Con sus imágenes oníricas, sus espléndidas texturas y su sugerente uso del color, la estrella del simbolista Odilon Redon buscó un equivalente pictórico a su propia psique. Ya sea en sus sombrías primeras obras o en lienzos más livianos, fue, sobre todo, un artista de estados mentales con considerable influencia en el postimpresionismo. Fue también un pintor de extremos escénicos y emocionales.

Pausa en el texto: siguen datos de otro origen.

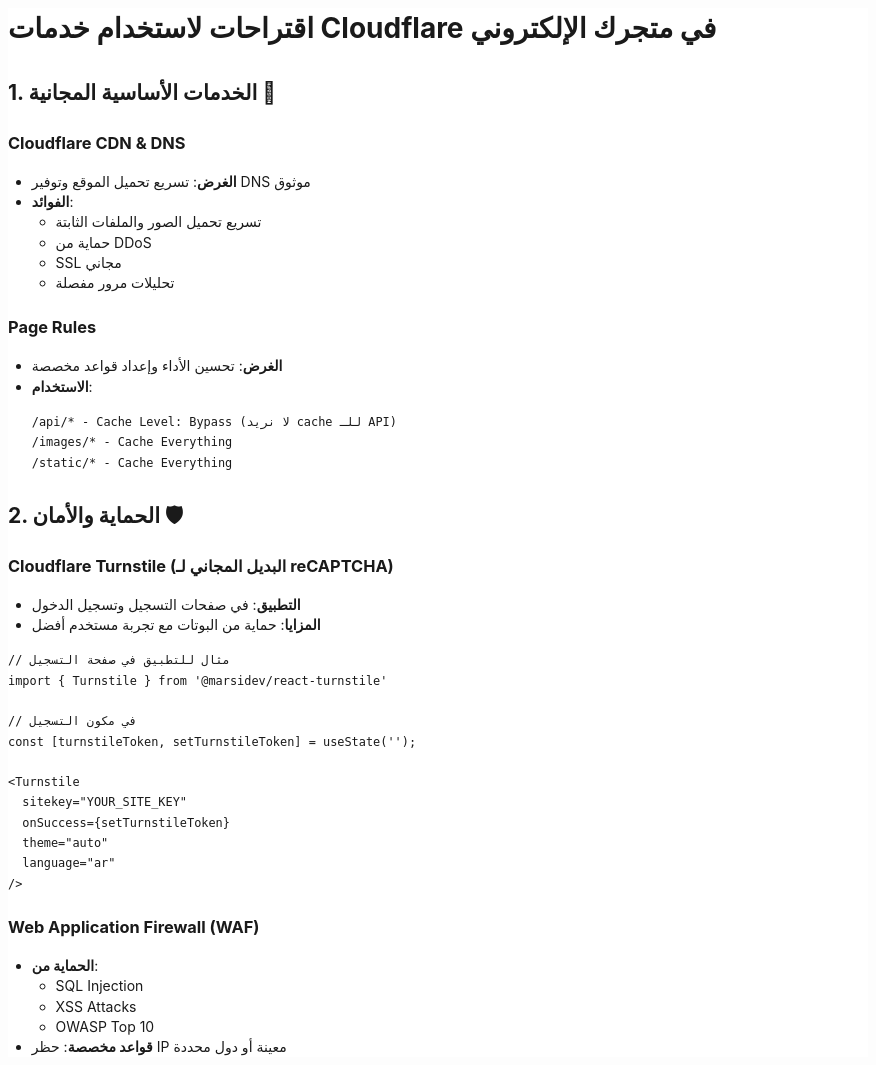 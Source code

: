 # اقتراحات لاستخدام خدمات Cloudflare في متجرك الإلكتروني

## 1. الخدمات الأساسية المجانية 🚀

### Cloudflare CDN & DNS
- **الغرض**: تسريع تحميل الموقع وتوفير DNS موثوق
- **الفوائد**: 
  - تسريع تحميل الصور والملفات الثابتة
  - حماية من DDoS
  - SSL مجاني
  - تحليلات مرور مفصلة

### Page Rules
- **الغرض**: تحسين الأداء وإعداد قواعد مخصصة
- **الاستخدام**:
  ```
  /api/* - Cache Level: Bypass (لا نريد cache للـ API)
  /images/* - Cache Everything
  /static/* - Cache Everything
  ```

## 2. الحماية والأمان 🛡️

### Cloudflare Turnstile (البديل المجاني لـ reCAPTCHA)
- **التطبيق**: في صفحات التسجيل وتسجيل الدخول
- **المزايا**: حماية من البوتات مع تجربة مستخدم أفضل

```tsx
// مثال للتطبيق في صفحة التسجيل
import { Turnstile } from '@marsidev/react-turnstile'

// في مكون التسجيل
const [turnstileToken, setTurnstileToken] = useState('');

<Turnstile
  sitekey="YOUR_SITE_KEY"
  onSuccess={setTurnstileToken}
  theme="auto"
  language="ar"
/>
```

### Web Application Firewall (WAF)
- **الحماية من**:
  - SQL Injection
  - XSS Attacks
  - OWASP Top 10
- **قواعد مخصصة**: حظر IP معينة أو دول محددة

Hasta 1890 aproximadamente, el artista era conocido en exclusiva por sus obras en blanco y negro. Estos cuadros negros eran litografías y dibujos al carboncillo poblados por criaturas fantásticas y aterradoras en una paleta de colores lúgubres. Los tonos pastel, sin embargo, fueron abriéndose paso poco a poco por su obra y, con ellos, surgieron temas nuevos y menos sombríos. Las flores se convirtieron en un motivo recurrente. Donde otrora se alzaron símbolos de melancolía, ahora se abrían paso caballos y mariposas de alas batientes.
Si bien este lirismo y armonía de la última etapa de Redon contrasta vivamente con su melancolía anterior, sus principios rectores seguían «poniendo lo visible al servicio de lo invisible».